Was hat es mit Microsoft Dynamics ERP auf sich? Das ist die Frage, die sich Analyst Joshua Greenbaum schon seit einiger Zeit stellt. Der Branchenanalyst, der den Enterprise-Markt seit vielen Jahren als Gründer von Enterprise Applications Consulting verfolgt, stellte das Engagement von Microsoft für die Dynamics-ERP-Produktsuite in einem Blog-Beitrag im Juni 2017 in Frage.
Während Greenbaum einräumt, dass Microsoft mit seiner Azure-Plattform und Office 365 Fortschritte in der Unternehmenswelt macht, bewahrt es Stillschweigen über seine ERP- und CRM-Suite. Dabei konkurrieren die Produkte eigentlich „ganz oben mit den Besten der Besten“.
Microsoft verpasst nach Ansicht des Analysten eine riesige Chance, da Kunden zunehmend ERP-Systeme in die Cloud verlagern. Die Vorstellung, dass Microsoft diesen potenziellen Vorteil vergeudet, „ist nicht nur seltsam, sondern auch tragisch“.
Mangelnde Führungsstärke
Was passiert mit Microsoft Dynamics ERP? Ist Microsoft auf lange Sicht ausreichend am ERP-Markt vertreten? Wenn nicht, warum scheint es, dass Microsoft eine solide Anzahl an Cloud-ERP-Produkten in einem Marktsegment verschwendet, was der Konkurrenz nutzt?
Eine Erklärung könnte sein, dass es einen Mangel an Führungsstärke bei Microsoft gibt, so dass Microsoft Dynamics ERP das Nachsehen hat, während andere Produkte den Löwenanteil der Aufmerksamkeit erhalten.
In einem Interview bestätigte Greenbaum, dass die Ignite 2017 die Aussichten für Dynamics etwas verbessert haben, insbesondere für die CRM-Produkte. Doch das Fehlen einer klaren Top-Down-Strategie für Microsoft Dynamics ERP sei immer noch offensichtlich, selbst wenn Microsoft das Cloud-basierte Angebot Dynamics 365 forciert. Im Allgemeinen plädierte Microsoft Vice President James Phillips, Leiter der Business Applications Group, für Synergien zwischen Dynamics 365 und anderen Produkten, wie LinkedIn, aber die Führung scheint noch immer zu fehlen.

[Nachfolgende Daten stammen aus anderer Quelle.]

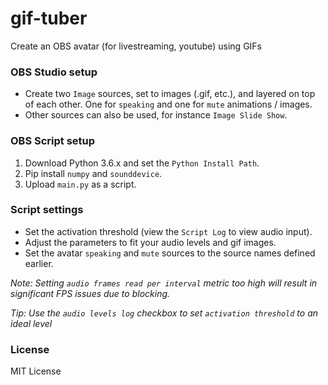 # gif-tuber
 Create an OBS avatar (for livestreaming, youtube) using GIFs

### OBS Studio setup
 - Create two `Image` sources, set to images (.gif, etc.), and layered on top of each other. One for `speaking` and one for `mute` animations / images.
 - Other sources can also be used, for instance `Image Slide Show`.

### OBS Script setup
 1. Download Python 3.6.x and set the `Python Install Path`.
 2. Pip install `numpy` and `sounddevice`.
 3. Upload `main.py` as a script.

### Script settings
 - Set the activation threshold (view the `Script Log` to view audio input).
 - Adjust the parameters to fit your audio levels and gif images.
 - Set the avatar `speaking` and `mute` sources to the source names defined earlier.

 _Note: Setting `audio frames read per interval` metric too high will result in significant FPS issues due to blocking._
 
 _Tip: Use the `audio levels log` checkbox to set `activation threshold` to an ideal level_

 ### License
 MIT License
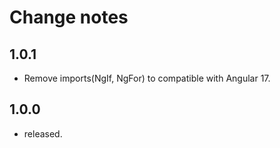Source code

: # Change notes
## 1.0.1

- Remove imports(NgIf, NgFor) to compatible with Angular 17.

## 1.0.0

- released.

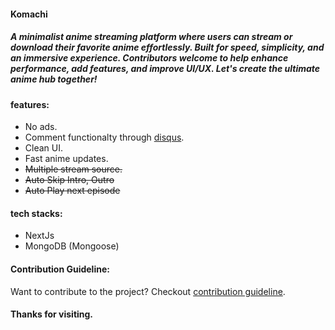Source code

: #### Komachi

##### A minimalist anime streaming platform where users can stream or download their favorite anime effortlessly. Built for speed, simplicity, and an immersive experience. Contributors welcome to help enhance performance, add features, and improve UI/UX. Let's create the ultimate anime hub together!

#### features:

- No ads.
- Comment functionalty through [disqus](https://disqus.com).
- Clean UI.
- Fast anime updates.
- ~~Multiple stream source.~~
- ~~Auto Skip Intro, Outro~~
- ~~Auto Play next episode~~

#### tech stacks:

- NextJs
- MongoDB (Mongoose)

#### Contribution Guideline:

Want to contribute to the project? Checkout [contribution guideline](https://github.com/irfanshadikrishad/komachi/blob/main/CONTRIBUTING.md).

#### Thanks for visiting.

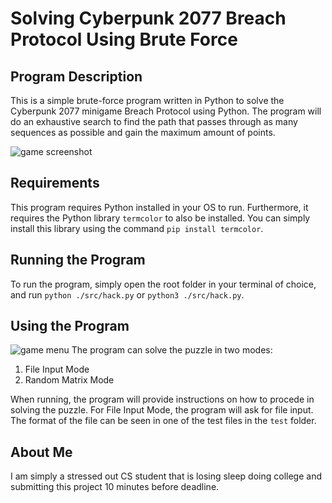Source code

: # Solving Cyberpunk 2077 Breach Protocol Using Brute Force

## Program Description
This is a simple brute-force program written in Python to solve the Cyberpunk 2077 minigame Breach Protocol using Python. The program will do an exhaustive search to find the path that passes through as many sequences as possible and gain the maximum amount of points.

![game screenshot]('./game.png')

## Requirements
This program requires Python installed in your OS to run. Furthermore, it requires the Python library `termcolor` to also be installed. You can simply install this library using the command  `pip install termcolor`.

## Running the Program
To run the program, simply open the root folder in your terminal of choice, and run `python ./src/hack.py` or `python3 ./src/hack.py`.

## Using the Program
![game menu]('./menu.png')
The program can solve the puzzle in two modes:

1. File Input Mode
2. Random Matrix Mode

When running, the program will provide instructions on how to procede in solving the puzzle. For File Input Mode, the program will ask for file input. The format of the file can be seen in one of the test files in the `test` folder.

## About Me
I am simply a stressed out CS student that is losing sleep doing college and submitting this project 10 minutes before deadline.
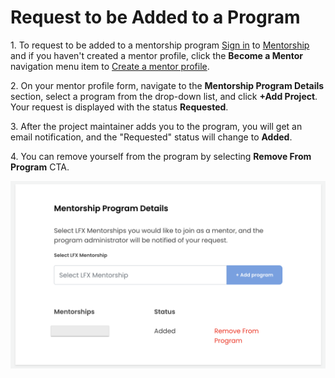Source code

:# Request to be Added to a Program

1\. To request to be added to a mentorship program [Sign in](../../../sso/sign-in/) to [Mentorship](https://people.communitybridge.org) and if you haven't created a mentor profile, click the **Become a Mentor** navigation menu item to [Create a mentor profile](./).

2\. On your mentor profile form, navigate to the **Mentorship Program Details** section, select a program from the drop-down list, and click **+Add Project**. Your request is displayed with the status **Requested**.

3\. After the project maintainer adds you to the program, you will get an email notification, and the "Requested" status will change to **Added**.

4\. You can remove yourself from the program by selecting **Remove From Program** CTA.

![](<../../../.gitbook/assets/Remove from Program.png>)
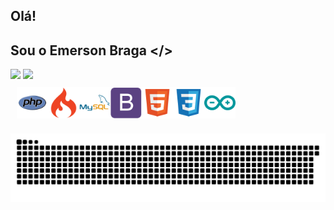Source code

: ## Olá! 
## Sou o Emerson Braga </> 
<div>
<img height="180em" src="https://github-readme-stats.vercel.app/api?username=emersonviniciusbraga&show_icons=true&theme=radical&include_all_commits=true&count_private=true"/>
<img height="180em" src="https://github-readme-stats.vercel.app/api/top-langs/?username=emersonviniciusbraga&layout=compact&langs_count=7&theme=radical"/>
</div>
<div style="display: flex; flex-direction: row; padding: 10px"><br>
    <img align-items="center" heigth="40" width="50" src="img/php-icon.svg">
    <img align-items="center" heigth="40" width="50" src="img/codeigniter-icon.svg">
    <img align-items="center" heigth="40" width="50" src="img/mysql-icon.svg">
    <img align-items="center" heigth="40" width="50" src="img/bootstrap-icon.svg">
    <img align-items="center" heigth="40" width="50" src="img/html-icon.svg">
    <img align-items="center" heigth="40" width="50" src="img/css-icon.svg">
    <img align-items="center" heigth="40" width="50" src="img/arduino-icon.svg">
</div>

![Snake animation](https://github.com/emersonviniciusbraga/emersonviniciusbraga/blob/output/github-contribution-grid-snake.svg)
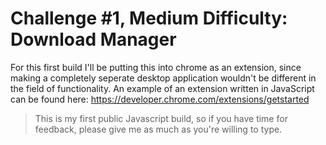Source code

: # Challenge #1, Medium Difficulty: Download Manager

For this first build I'll be putting this into chrome as an extension, since making a completely seperate desktop application wouldn't be different in the field of functionality.
An example of an extension written in JavaScript can be found here: https://developer.chrome.com/extensions/getstarted
> This is my first public Javascript build, so if you have time for feedback, please give me as much as you're willing to type.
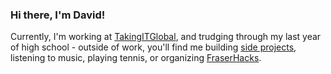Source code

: ### Hi there, I'm David!

Currently, I'm working at [TakingITGlobal](https://takingitglobal.org), and trudging through my last year of high school - outside of work, you'll find me building [side projects](https://donations.exposed), listening to music, playing tennis, or organizing [FraserHacks](https://fraserhacks.ca).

„Viele der Senior-Mitarbeiter sind weg, und es gibt keinen strategischen Leiter bei Dynamics, der bis zu Phillips berichtet“, sagt Greenbaum. „Es gibt eine Gruppe von Führungskräften, die ihm Bericht erstatten, aber in Bezug auf eine Person, die Dynamics eindeutig führt oder Dynamics fördert, bin ich mir immer nicht sicher, ob sie existiert.“
Dynamics kann laut Greenbaum auch verlieren, da Microsoft nicht genügend Aufmerksamkeit auf seine Entwicklergemeinde richtet, obwohl dies eher eine Frage der schlechten Kommunikation als der Untätigkeit sei.

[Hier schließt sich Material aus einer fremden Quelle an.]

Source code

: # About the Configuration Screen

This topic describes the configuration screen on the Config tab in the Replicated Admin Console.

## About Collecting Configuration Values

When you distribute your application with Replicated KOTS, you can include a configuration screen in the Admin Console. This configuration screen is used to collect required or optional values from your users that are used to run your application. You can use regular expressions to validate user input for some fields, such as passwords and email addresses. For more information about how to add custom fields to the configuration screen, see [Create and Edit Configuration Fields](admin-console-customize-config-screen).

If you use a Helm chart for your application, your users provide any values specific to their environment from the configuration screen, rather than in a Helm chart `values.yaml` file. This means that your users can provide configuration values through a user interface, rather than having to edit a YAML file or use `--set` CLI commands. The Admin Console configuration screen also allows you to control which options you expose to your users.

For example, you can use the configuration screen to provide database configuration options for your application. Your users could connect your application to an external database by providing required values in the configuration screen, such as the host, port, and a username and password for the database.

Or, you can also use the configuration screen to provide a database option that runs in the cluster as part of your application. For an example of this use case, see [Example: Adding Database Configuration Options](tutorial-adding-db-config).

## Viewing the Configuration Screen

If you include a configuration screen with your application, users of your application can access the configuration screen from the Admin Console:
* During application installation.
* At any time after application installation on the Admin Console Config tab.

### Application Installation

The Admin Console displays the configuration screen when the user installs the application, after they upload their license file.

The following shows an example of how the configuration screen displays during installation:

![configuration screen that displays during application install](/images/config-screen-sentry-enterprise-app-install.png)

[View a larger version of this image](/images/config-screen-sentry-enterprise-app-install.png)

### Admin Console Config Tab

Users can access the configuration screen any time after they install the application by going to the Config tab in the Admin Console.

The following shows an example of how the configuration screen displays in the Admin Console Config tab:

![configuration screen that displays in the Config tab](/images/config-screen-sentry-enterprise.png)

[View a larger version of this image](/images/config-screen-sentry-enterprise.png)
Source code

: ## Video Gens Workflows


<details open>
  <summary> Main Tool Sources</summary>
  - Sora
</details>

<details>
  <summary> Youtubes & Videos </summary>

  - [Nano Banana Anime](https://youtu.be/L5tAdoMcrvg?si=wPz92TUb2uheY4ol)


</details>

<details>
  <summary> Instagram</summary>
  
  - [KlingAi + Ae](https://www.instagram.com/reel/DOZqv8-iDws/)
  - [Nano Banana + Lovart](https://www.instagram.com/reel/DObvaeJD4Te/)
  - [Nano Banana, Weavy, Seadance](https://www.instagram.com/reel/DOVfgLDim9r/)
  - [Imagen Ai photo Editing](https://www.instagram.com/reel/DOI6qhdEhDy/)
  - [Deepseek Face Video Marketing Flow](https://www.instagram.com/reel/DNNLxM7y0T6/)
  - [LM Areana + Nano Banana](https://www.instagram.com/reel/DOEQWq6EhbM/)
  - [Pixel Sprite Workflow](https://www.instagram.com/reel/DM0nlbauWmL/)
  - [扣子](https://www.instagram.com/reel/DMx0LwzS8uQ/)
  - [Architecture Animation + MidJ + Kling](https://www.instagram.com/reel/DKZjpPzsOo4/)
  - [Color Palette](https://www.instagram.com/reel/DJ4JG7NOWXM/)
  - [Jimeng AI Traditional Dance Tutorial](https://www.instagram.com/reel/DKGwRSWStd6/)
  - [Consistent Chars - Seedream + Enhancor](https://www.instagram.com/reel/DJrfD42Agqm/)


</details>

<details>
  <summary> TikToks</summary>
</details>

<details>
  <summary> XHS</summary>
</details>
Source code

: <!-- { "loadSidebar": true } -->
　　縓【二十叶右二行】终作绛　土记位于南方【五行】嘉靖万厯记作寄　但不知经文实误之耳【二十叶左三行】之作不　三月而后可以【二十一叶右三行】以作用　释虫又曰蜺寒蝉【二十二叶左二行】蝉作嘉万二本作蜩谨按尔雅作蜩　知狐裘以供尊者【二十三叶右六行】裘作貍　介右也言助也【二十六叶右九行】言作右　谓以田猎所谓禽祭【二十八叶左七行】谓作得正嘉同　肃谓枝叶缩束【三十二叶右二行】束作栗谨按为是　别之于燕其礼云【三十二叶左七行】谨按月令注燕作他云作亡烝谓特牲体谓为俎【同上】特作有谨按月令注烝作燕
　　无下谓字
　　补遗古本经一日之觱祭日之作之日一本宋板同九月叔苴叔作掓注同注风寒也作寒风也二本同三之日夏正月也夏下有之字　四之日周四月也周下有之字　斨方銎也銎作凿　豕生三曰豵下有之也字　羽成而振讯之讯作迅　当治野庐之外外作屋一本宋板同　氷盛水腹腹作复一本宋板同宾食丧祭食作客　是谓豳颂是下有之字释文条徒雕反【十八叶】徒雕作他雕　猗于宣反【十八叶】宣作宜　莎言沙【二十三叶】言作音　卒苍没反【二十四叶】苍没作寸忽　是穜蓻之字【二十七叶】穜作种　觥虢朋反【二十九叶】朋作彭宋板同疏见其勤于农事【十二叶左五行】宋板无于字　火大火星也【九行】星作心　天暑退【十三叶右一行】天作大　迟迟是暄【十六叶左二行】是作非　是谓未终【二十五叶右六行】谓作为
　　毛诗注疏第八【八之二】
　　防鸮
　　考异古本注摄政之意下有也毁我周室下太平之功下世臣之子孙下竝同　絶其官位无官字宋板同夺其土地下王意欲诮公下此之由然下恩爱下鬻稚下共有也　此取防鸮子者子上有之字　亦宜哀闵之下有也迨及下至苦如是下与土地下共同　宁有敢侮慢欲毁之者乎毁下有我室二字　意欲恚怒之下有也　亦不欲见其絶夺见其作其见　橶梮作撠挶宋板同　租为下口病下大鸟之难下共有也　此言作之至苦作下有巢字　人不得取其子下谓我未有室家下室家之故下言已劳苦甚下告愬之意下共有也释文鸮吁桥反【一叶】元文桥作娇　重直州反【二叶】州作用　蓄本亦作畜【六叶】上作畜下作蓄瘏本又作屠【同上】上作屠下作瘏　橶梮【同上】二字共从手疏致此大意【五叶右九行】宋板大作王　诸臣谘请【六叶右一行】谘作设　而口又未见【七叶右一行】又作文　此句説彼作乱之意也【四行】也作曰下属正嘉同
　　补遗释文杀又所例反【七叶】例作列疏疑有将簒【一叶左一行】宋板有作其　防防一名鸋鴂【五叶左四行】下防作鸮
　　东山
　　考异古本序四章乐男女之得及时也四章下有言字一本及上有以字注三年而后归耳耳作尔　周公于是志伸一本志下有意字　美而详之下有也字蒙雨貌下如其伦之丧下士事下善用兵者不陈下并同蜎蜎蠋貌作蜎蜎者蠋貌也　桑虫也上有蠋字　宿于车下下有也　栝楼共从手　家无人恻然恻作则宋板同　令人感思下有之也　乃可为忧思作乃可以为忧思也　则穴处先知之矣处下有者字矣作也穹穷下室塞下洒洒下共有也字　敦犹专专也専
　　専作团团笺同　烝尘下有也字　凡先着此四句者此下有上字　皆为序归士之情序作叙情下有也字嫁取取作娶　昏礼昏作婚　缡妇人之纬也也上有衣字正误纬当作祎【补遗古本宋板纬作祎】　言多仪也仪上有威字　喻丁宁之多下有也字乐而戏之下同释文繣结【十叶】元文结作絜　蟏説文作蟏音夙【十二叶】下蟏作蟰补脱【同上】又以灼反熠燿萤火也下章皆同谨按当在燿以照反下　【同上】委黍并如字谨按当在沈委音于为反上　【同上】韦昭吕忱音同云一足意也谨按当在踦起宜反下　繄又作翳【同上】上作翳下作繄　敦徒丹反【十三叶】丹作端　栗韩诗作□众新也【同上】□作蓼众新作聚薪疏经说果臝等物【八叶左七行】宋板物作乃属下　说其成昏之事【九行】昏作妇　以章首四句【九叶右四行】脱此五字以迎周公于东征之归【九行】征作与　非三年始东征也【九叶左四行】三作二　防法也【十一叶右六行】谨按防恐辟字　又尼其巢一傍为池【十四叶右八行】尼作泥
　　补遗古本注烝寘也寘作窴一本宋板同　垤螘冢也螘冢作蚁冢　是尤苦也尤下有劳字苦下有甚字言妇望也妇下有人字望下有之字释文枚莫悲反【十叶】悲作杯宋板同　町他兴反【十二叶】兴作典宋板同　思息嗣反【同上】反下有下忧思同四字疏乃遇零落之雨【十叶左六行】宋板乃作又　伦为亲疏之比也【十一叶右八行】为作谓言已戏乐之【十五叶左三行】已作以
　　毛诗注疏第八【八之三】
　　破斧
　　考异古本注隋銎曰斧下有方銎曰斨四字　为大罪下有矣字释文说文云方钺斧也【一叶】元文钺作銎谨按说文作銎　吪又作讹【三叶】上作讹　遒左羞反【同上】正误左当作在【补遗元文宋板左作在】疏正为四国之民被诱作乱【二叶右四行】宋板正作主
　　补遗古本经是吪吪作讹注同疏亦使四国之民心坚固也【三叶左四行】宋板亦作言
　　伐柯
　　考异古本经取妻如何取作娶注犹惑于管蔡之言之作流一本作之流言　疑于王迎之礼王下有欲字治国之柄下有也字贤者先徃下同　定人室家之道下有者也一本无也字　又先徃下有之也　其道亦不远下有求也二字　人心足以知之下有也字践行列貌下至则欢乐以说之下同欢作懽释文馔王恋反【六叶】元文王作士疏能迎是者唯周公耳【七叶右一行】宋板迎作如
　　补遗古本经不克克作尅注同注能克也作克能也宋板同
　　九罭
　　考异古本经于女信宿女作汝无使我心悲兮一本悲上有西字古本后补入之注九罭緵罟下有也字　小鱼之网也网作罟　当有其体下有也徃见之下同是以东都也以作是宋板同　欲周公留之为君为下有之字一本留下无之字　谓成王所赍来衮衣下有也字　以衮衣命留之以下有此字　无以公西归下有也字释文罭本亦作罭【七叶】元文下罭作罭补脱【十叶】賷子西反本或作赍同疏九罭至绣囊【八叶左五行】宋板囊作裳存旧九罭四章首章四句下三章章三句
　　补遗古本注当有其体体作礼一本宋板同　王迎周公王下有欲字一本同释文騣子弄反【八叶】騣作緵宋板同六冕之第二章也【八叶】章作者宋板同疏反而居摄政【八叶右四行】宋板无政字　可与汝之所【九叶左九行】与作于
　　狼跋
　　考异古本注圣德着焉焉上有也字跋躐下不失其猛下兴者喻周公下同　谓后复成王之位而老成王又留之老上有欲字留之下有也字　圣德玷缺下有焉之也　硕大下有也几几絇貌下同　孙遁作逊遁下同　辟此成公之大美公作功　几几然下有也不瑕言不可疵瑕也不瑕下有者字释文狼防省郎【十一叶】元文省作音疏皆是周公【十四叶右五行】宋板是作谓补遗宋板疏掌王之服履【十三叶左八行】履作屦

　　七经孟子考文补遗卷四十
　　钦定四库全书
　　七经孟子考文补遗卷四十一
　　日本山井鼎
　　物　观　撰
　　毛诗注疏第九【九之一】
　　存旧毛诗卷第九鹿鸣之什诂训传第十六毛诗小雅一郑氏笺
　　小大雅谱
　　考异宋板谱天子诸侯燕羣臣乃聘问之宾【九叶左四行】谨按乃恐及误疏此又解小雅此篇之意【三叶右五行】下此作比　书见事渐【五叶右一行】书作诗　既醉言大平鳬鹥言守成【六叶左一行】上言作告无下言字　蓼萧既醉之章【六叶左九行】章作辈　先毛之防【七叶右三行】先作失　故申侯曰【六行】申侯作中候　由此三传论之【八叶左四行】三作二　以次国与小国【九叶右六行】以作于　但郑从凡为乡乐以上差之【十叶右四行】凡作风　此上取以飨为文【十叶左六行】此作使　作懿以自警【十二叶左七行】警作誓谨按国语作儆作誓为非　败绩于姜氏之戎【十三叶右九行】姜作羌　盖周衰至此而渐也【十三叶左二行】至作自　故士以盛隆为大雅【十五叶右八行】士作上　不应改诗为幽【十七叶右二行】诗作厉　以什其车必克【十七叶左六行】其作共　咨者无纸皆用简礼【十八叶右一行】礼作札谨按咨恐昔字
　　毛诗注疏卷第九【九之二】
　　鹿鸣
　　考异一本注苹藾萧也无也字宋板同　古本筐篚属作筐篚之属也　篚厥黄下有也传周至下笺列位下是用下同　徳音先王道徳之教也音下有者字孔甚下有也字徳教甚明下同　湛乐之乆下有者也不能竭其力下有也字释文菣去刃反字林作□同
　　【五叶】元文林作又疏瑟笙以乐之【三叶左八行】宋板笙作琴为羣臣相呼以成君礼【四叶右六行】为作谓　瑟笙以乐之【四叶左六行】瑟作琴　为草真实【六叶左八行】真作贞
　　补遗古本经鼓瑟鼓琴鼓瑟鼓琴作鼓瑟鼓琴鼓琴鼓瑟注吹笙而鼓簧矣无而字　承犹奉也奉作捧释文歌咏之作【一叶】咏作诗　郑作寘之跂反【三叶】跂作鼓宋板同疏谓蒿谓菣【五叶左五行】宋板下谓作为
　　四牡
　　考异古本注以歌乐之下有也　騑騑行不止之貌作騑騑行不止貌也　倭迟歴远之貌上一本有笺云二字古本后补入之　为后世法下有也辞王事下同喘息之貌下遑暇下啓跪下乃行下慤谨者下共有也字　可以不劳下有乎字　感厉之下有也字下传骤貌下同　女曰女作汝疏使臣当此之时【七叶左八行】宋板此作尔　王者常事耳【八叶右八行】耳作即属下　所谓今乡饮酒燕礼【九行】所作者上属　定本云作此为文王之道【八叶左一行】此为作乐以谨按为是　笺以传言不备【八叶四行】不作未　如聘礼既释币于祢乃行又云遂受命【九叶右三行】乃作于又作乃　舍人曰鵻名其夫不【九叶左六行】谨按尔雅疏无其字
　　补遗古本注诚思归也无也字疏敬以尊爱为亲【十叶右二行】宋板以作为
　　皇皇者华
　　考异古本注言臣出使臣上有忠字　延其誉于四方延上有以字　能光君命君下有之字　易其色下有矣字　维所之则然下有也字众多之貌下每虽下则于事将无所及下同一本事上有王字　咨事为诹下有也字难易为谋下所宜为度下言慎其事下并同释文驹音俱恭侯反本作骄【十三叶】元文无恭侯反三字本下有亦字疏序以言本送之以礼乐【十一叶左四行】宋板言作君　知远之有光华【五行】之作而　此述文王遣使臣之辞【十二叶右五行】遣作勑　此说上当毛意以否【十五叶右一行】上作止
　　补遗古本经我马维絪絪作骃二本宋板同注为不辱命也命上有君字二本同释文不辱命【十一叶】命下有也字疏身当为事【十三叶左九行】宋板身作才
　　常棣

„Zweifellos stand Dynamics nicht im Vordergrund auf der Microsoft Build [Entwicklerkonferenz von Microsoft]“, sagt der Analyst. „Und ich glaube, dass viele der Möglichkeiten, die sie der Entwickler-Community bieten, viel stärker auf die traditionellen Microsoft-Anwendungen fokussiert sind.“
Microsoft lehnte es ab, die Dynamics-Situation direkt anzugehen und verschickt stattdessen Werbung, die die „wettbewerbsfähigen Lösungen“ von Dynamics 365 und die Kompatibilität mit dem breiteren Microsoft-Ökosystem propagiert.
Push in die Cloud
Das Problem könnte aber auch mehr in der Wahrnehmung als in der Vernachlässigung liegen, denn Microsoft scheint Dynamics stärker voranzutreiben als die lokalen Legacy-Systeme.
„Es scheint, dass Microsoft – zusammen mit Oracle, Infor und SAP – seine Cloud-Lösungen auf Kosten der bestehenden On-Premises-Lösungen vermarktet“, sagt Eric Kimberling, Gründer und geschäftsführender Gesellschafter von Panorama Consulting Solutions. „Vertriebsmitarbeiter und Value Added Reseller werden für die Cloud-Lösungen viel stärker entlastet, da dies mehr Gewinn für die Anbieter generiert. Also verdoppeln Microsoft und andere ihre Cloud-Investitionen.“
Microsoft Dynamics ERP verliert laut Kimberling keine Marktanteile, aber er sagt auch, dass einige Kunden zögern, auf Dynamics 365 umzusteigen. „Sie nehmen Eingriffe bei größeren Unternehmen vor, doch gleichzeitig scheint es, dass sie Marktanteile bei kleinen und mittleren Unternehmen verlieren, während sie sich von AX, NAV und GP entfernen und stattdessen Dynamics 365 antreiben“, sagt er. „Erstere sind in einigen Fällen besser für kleinere Organisationen geeignet. Der Dynamics-365-Fokus hilft Microsoft bei größeren Unternehmen, was ihnen im unteren Marktsegment aber schadet.“
Nicht jeder ist an Bord
Microsoft hat gute Arbeit geleistet, indem es Office, Skype, LinkedIn und andere Produkte in Dynamics 365 integriert hat, aber nicht alle Partner sind bei der Cloud-Umstellung dabei.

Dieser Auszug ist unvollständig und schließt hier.